What the task asks — Pick the lines holding the string "groundwater" out of the records and copy them.

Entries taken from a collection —
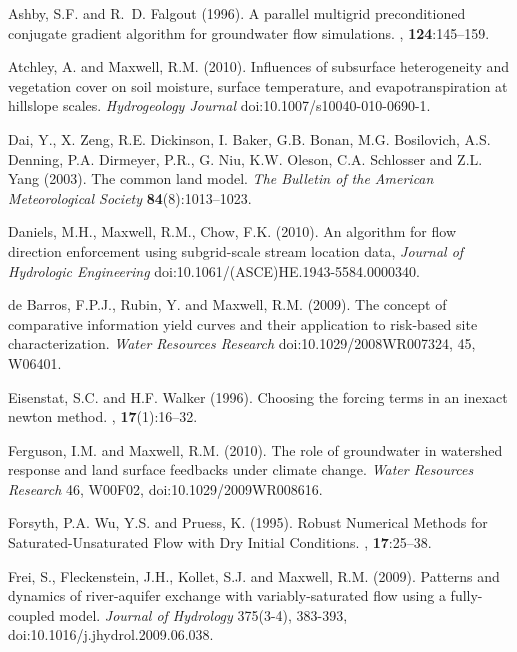 \begin{thebibliography}{99}

Ashby, S.F. and R.~D. Falgout (1996).
\newblock A parallel multigrid preconditioned conjugate gradient algorithm for
  groundwater flow simulations.
, {\bf 124}:145--159.

Atchley, A. and Maxwell, R.M. (2010). Influences of subsurface heterogeneity and vegetation cover on soil moisture, surface temperature, and evapotranspiration at hillslope scales. {\em Hydrogeology Journal} doi:10.1007/s10040-010-0690-1.

Dai, Y., X. Zeng, R.E. Dickinson, I. Baker, G.B. Bonan, M.G. Bosilovich, A.S. Denning, P.A. Dirmeyer, P.R., G. Niu, K.W. Oleson, C.A. Schlosser and Z.L. Yang (2003). The common land model. {\em The Bulletin of the American Meteorological Society} {\bf 84}(8):1013--1023.

Daniels, M.H., Maxwell, R.M., Chow, F.K. (2010). An algorithm for flow direction enforcement using subgrid-scale stream location data, {\em Journal of Hydrologic Engineering} doi:10.1061/(ASCE)HE.1943-5584.0000340.

de Barros, F.P.J., Rubin, Y. and Maxwell, R.M. (2009). The concept of comparative information yield curves and their application to risk-based site characterization. {\em Water Resources Research} doi:10.1029/2008WR007324, 45, W06401.

Eisenstat, S.C. and H.F. Walker (1996).
\newblock Choosing the forcing terms in an inexact newton method.
, {\bf 17}(1):16--32.

Ferguson, I.M. and Maxwell, R.M. (2010). The role of groundwater in watershed response and land surface feedbacks under climate change. {\em Water Resources Research} 46, W00F02, doi:10.1029/2009WR008616.

Forsyth, P.A. Wu, Y.S. and Pruess, K. (1995).
\newblock Robust Numerical Methods for Saturated-Unsaturated Flow with Dry Initial Conditions.
, {\bf 17}:25--38.

Frei, S., Fleckenstein, J.H., Kollet, S.J. and Maxwell, R.M. (2009). Patterns and dynamics of river-aquifer exchange with variably-saturated flow using a fully-coupled model. {\em Journal of Hydrology} 375(3-4), 383-393, doi:10.1016/j.jhydrol.2009.06.038.


\end{thebibliography}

Answer for this exercise —
  groundwater flow simulations.
Ferguson, I.M. and Maxwell, R.M. (2010). The role of groundwater in watershed response and land surface feedbacks under climate change. {\em Water Resources Research} 46, W00F02, doi:10.1029/2009WR008616.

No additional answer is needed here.